Voor Corry eindigde de keldertijd met de evacuatie van Roermond op zondag 21 januari 1945. Die begon met een barre voettocht naar Brüggen, over de grens in Duitsland. Van daaruit werden de Roermondenaren per trein naar Leeuwarden geëvacueerd. Ook Corry. Met haar zus Toos verbleef ze bij een jong gezin aan de Poppeweg 7. Haar ouders vonden onderdak bij een weduwe, op nummer 2. Na de bevrijding, stond haar broer Lei uit Maastricht op zondag 13 mei opeens voor de deur. Als gezaghebbende geestelijke in Limburg had hij met weinig moeite een auto met een militair als chauffeur gecharterd en voor een verklaring van het Nederlandse Rode Kruis gezorgd, die hen van een vrije doorgang naar het zuiden zou verzekeren.

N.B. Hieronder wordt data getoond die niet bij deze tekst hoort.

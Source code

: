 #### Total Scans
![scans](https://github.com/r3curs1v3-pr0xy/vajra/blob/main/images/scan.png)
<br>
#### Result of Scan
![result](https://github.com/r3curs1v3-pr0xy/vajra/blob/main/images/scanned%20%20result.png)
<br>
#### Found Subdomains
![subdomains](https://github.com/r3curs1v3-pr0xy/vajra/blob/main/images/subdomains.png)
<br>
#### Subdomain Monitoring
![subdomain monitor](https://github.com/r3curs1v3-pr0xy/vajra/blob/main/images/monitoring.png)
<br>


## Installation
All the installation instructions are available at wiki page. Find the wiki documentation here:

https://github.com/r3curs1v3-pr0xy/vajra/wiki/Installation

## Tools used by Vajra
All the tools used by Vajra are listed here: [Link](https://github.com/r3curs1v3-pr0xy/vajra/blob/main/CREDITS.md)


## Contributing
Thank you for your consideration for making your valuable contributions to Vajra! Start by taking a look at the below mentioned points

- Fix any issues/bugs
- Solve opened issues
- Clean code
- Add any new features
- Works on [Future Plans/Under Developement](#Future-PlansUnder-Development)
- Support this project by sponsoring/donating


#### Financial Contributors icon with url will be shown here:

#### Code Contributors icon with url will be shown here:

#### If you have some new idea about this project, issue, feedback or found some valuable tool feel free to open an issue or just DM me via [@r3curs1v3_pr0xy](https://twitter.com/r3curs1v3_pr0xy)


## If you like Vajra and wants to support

Met haar vader, moeder, zus Toos en broer Lei keerde ze terug naar Limburg, naar vrijheid en een nieuwe toekomst.
Ik ben op bezoek bij mijn 97 jarige tante Corry en drink thee met haar. Ze kijkt terug op de keldertijd: ‘We hadden goede en grote kelders. Daar waren we veilig en konden er goed leven.’ Ze neemt een slokje van haar thee en staart zwijgend voor zich uit.
Bronnen
Peter Berger, Het hemels baldakijn. Bilthoven: Ambo, 1967
Fred Cammaert, Tussen twee vuren. Assen: Van Gorcum, 1983
Jo Roumen, Kroniek van een familie. Jean en Anna Roumen-Van Bommel. Hun afkomst en hun nakomelingen. Bergeijk 1990. Niet gepubliceerde tekst.